The opposition has promised $2 train fares. That’s a start. Labor? We don’t know. The party website doesn’t get its hands dirty declaring policy – it’s outlined on Twitter. Don’t expect detail.

Pressed, Premier Daniel Andrews talks about free TAFE and kindergarten. Neither is new, or enough.

What about small businesses? Gas and electricity prices are crippling manufacturing. Some small operators say this will close their doors. What help is there for them?

Again, Labor’s policy is restricted to a slick advertisement. In it Premier Daniel Andrews promises lower power bills, more medical staff and ongoing “big build” projects, “all while bringing the budget back into surplus without cuts or closures”. How, premier? It’s loaves and fishes.

The opposition has a $2.5 billion manufacturing policy but it was announced almost a year ago. Business has changed. Where’s the new policy? They offer payroll tax relief, which helps 28,000 businesses. There are well over 600,000 in the state. What about the rest?

Labor claims it has a plan for cheaper energy through a relaunched SEC, but “plan” flatters it. When asked about immediate price rises, Andrews said his “plan” promised “lower prices”. He would not say how much lower. Industry experts say nobody knows. He would not say when this new cheaper power would flow.

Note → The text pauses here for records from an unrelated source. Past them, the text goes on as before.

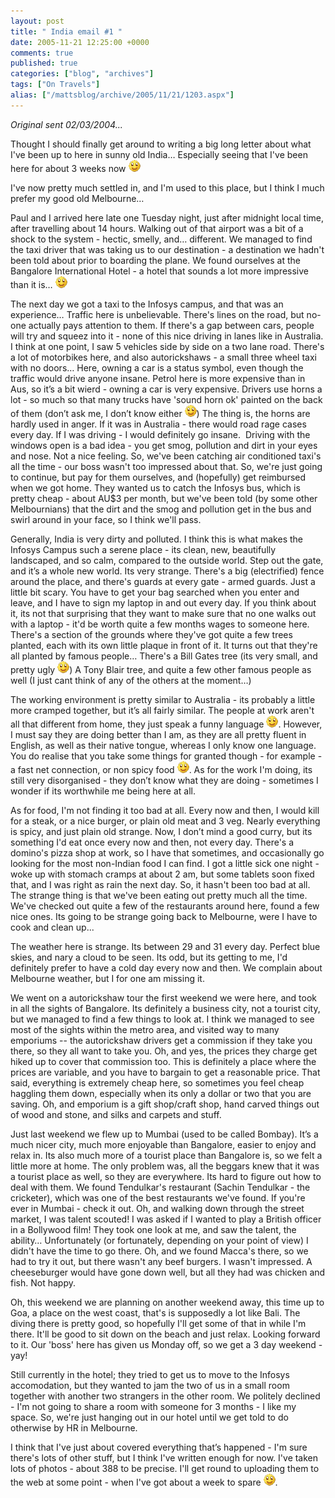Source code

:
 ```yaml
---
layout: post
title: " India email #1 "
date: 2005-11-21 12:25:00 +0000
comments: true
published: true
categories: ["blog", "archives"]
tags: ["On Travels"]
alias: ["/mattsblog/archive/2005/11/21/1203.aspx"]
---
```

<!-- more -->

<P><EM>Original sent 02/03/2004...</EM></P>
 <P>Thought I should finally get around to writing a big long letter about what I've been up to here in sunny old India&#8230; Especially seeing that I've been here for about 3 weeks now <IMG alt=":)" class="emoticon" src="/images/emotions/emotion-1.gif" border=0></P>
 <P>I've now pretty much settled in, and I'm used to this place, but I think I much prefer my good old Melbourne&#8230;&nbsp; </P>
 <P>Paul and I arrived here late one Tuesday night, just after midnight local time, after travelling about 14 hours. Walking out of that airport was a bit of a shock to the system - hectic, smelly, and&#8230; different. We managed to find the taxi driver that was taking us to our destination - a destination we hadn't been told about prior to boarding the plane. We found ourselves at the Bangalore International Hotel - a hotel that sounds a lot more impressive than it is&#8230; <IMG alt=":)" class="emoticon" src="/images/emotions/emotion-1.gif" border=0></P>
 <P>The next day we got a taxi to the Infosys campus, and that was an experience&#8230; Traffic here is unbelievable. There's lines on the road, but no-one actually pays attention to them. If there's a gap between cars, people will try and squeez into it - none of this nice driving in lanes like in Australia. I think at one point, I saw 5 vehicles side by side on a two lane road. There's a lot of motorbikes here, and also autorickshaws - a small three wheel taxi with no doors&#8230; Here, owning a car is a status symbol, even though the traffic would drive anyone insane. Petrol here is more expensive than in Aus, so it&#8217;s a bit wierd - owning a car is very expensive. Drivers use horns a lot - so much so that many trucks have 'sound horn ok' painted on the back of them (don&#8217;t ask me, I don&#8217;t know either <IMG alt=":)" class="emoticon" src="/images/emotions/emotion-1.gif" border=0>) The thing is, the horns are hardly used in anger. If it was in Australia - there would road rage cases every day. If I was driving - I would definitely go insane.&nbsp; Driving with the windows open is a bad idea - you get smog, pollution and dirt in your eyes and nose. Not a nice feeling. So, we've been catching air conditioned taxi's all the time - our boss wasn't too impressed about that. So, we're just going to continue, but pay for them ourselves, and (hopefully) get reimbursed when we got home. They wanted us to catch the Infosys bus, which is pretty cheap - about AU$3 per month, but we've been told (by some other Melbournians) that the dirt and the smog and pollution get in the bus and swirl around in your face, so I think we'll pass.</P>
 <P>Generally, India is very dirty and polluted. I think this is what makes the Infosys Campus such a serene place - its clean, new, beautifully landscaped, and so calm, compared to the outside world. Step out the gate, and it&#8217;s a whole new world. Its very strange. There's a big (electrified) fence around the place, and there's guards at every gate - armed guards. Just a little bit scary. You have to get your bag searched when you enter and leave, and I have to sign my laptop in and out every day. If you think about it, its not that surprising that they want to make sure that no one walks out with a laptop - it'd be worth quite a few months wages to someone here. There's a section of the grounds where they've got quite a few trees planted, each with its own little plaque in front of it. It turns out that they're all planted by famous people&#8230; There's a Bill Gates tree (its very small, and pretty ugly <IMG alt=":)" class="emoticon" src="/images/emotions/emotion-1.gif" border=0>) A Tony Blair tree, and quite a few other famous people as well (I just cant think of any of the others at the moment&#8230;)</P>
 <P>The working environment is pretty similar to Australia - its probably a little more cramped together, but it&#8217;s all fairly similar. The people at work aren't all that different from home, they just speak a funny language&nbsp;<IMG alt=":)" class="emoticon" src="/images/emotions/emotion-1.gif" border=0>. However, I must say they are doing better than I am, as they are all pretty fluent in English, as well as their native tongue, whereas I only know one language. You do realise that you take some things for granted though - for example - a fast net connection, or non spicy food&nbsp;<IMG alt=":)" class="emoticon" src="/images/emotions/emotion-1.gif" border=0>. As for the work I'm doing, its still very disorganised - they don&#8217;t know what they are doing - sometimes I wonder if its worthwhile me being here at all. </P>
 <P>As for food, I'm not finding it too bad at all. Every now and then, I would kill for a steak, or a nice burger, or plain old meat and 3 veg. Nearly everything is spicy, and just plain old strange. Now, I don&#8217;t mind a good curry, but its something I'd eat once every now and then, not every day. There's a domino's pizza shop at work, so I have that sometimes, and occasionally go looking for the most non-Indian food I can find. I got a little sick one night - woke up with stomach cramps at about 2 am, but some tablets soon fixed that, and I was right as rain the next day. So, it hasn't been too bad at all. The strange thing is that we've been eating out pretty much all the time. We've checked out quite a few of the restaurants around here, found a few nice ones. Its going to be strange going back to Melbourne, were I have to cook and clean up...</P>
 <P>The weather here is strange. Its between 29 and 31 every day. Perfect blue skies, and nary a cloud to be seen. Its odd, but its getting to me, I'd definitely prefer to have a cold day every now and then. We complain about Melbourne weather, but I for one am missing it.</P>
 <P>We went on a autorickshaw tour the first weekend we were here, and took in all the sights of Bangalore. Its definitely a business city, not a tourist city, but we managed to find a few things to look at. I think we managed to see most of the sights within the metro area, and visited way to many emporiums -- the autorickshaw drivers get a commission if they take you there, so they all want to take you. Oh, and yes, the prices they charge get hiked up to cover that commission too. This is definitely a place where the prices are variable, and you have to bargain to get a reasonable price. That said, everything is extremely cheap here, so sometimes you feel cheap haggling them down, especially when its only a dollar or two that you are saving. Oh, and emporium is a gift shop/craft shop, hand carved things out of wood and stone, and silks and carpets and stuff.</P>
 <P>Just last weekend we flew up to Mumbai (used to be called Bombay). It&#8217;s a much nicer city, much more enjoyable than Bangalore, easier to enjoy and relax in. Its also much more of a tourist place than Bangalore is, so we felt a little more at home. The only problem was, all the beggars knew that it was a tourist place as well, so they are everywhere. Its hard to figure out how to deal with them. We found Tendulkar's restaurant (Sachin Tendulkar - the cricketer), which was one of the best restaurants we've found. If you're ever in Mumbai - check it out. Oh, and walking down through the street market, I was talent scouted! I was asked if I wanted to play a British officer in a Bollywood film! They took one look at me, and saw the talent, the ability&#8230; Unfortunately (or fortunately, depending on your point of view) I didn't have the time to go there. Oh, and we found Macca's there, so we had to try it out, but there wasn't any beef burgers. I wasn't impressed. A cheeseburger would have gone down well, but all they had was chicken and fish. Not happy.</P>
 <P>Oh, this weekend we are planning on another weekend away, this time up to Goa, a place on the west coast, that's is supposedly a lot like Bali. The diving there is pretty good, so hopefully I'll get some of that in while I'm there. It'll be good to sit down on the beach and just relax. Looking forward to it. Our 'boss' here has given us Monday off, so we get a 3 day weekend - yay!</P>
 <P>Still currently in the hotel; they tried to get us to move to the Infosys accomodation, but they wanted to jam the two of us in a small room together with another two strangers in the other room. We politely declined - I'm not going to share a room with someone for 3 months - I like my space. So, we're just hanging out in our hotel until we get told to do otherwise by HR in Melbourne.</P>
 <P>I think that I've just about covered everything that&#8217;s happened - I'm sure there's lots of other stuff, but I think I've written enough for now. I've taken lots of photos - about 388 to be precise. I'll get round to uploading them to the web at some point - when I've got about a week to spare <IMG alt=":)" class="emoticon" src="/images/emotions/emotion-1.gif" border=0>.</P>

Experts say 10 years is optimistic.

Then, there’s the big, ugly, prosperity-burning monster. Victoria could hardly be in a worse position to face tough times.

The Institute of Public Affairs has assessed the economy and produced a document of disaster. Admittedly, this is a right-leaning organisation. But the figures have not been disputed.

It found Victoria had the largest state budget deficit in the nation, the largest state government debt, the highest level of taxation, the fastest growing spending rate and the fastest growing public service bill.

And remember, the more debt, the more interest has to be paid. That means less money to spend on police, hospitals, and education. It means higher taxation to pay the bill.

The reckoning must come.

Apart from talk of dragons, Jim Chalmers regularly warns of “strong economic headwinds”.

If that’s true, there is potentially a massive cyclone ahead for Victoria. The latest polling suggests a possible outcome next month is a minority Labor government relying on the Greens to survive.

This is a party with economic policies that seem designed to close the state. They want higher taxes, rent controls, higher public sector wages, and 100 per cent renewable energy within eight years. Oh, and more bike lanes, please. They are strong on dreaming, weak on reality.

Even without the Greens’ fantasy, Victoria’s prosperity is threatened. What is needed is a serious debate about cutting spending, raising revenue and balancing the books. But relax, it won’t happen.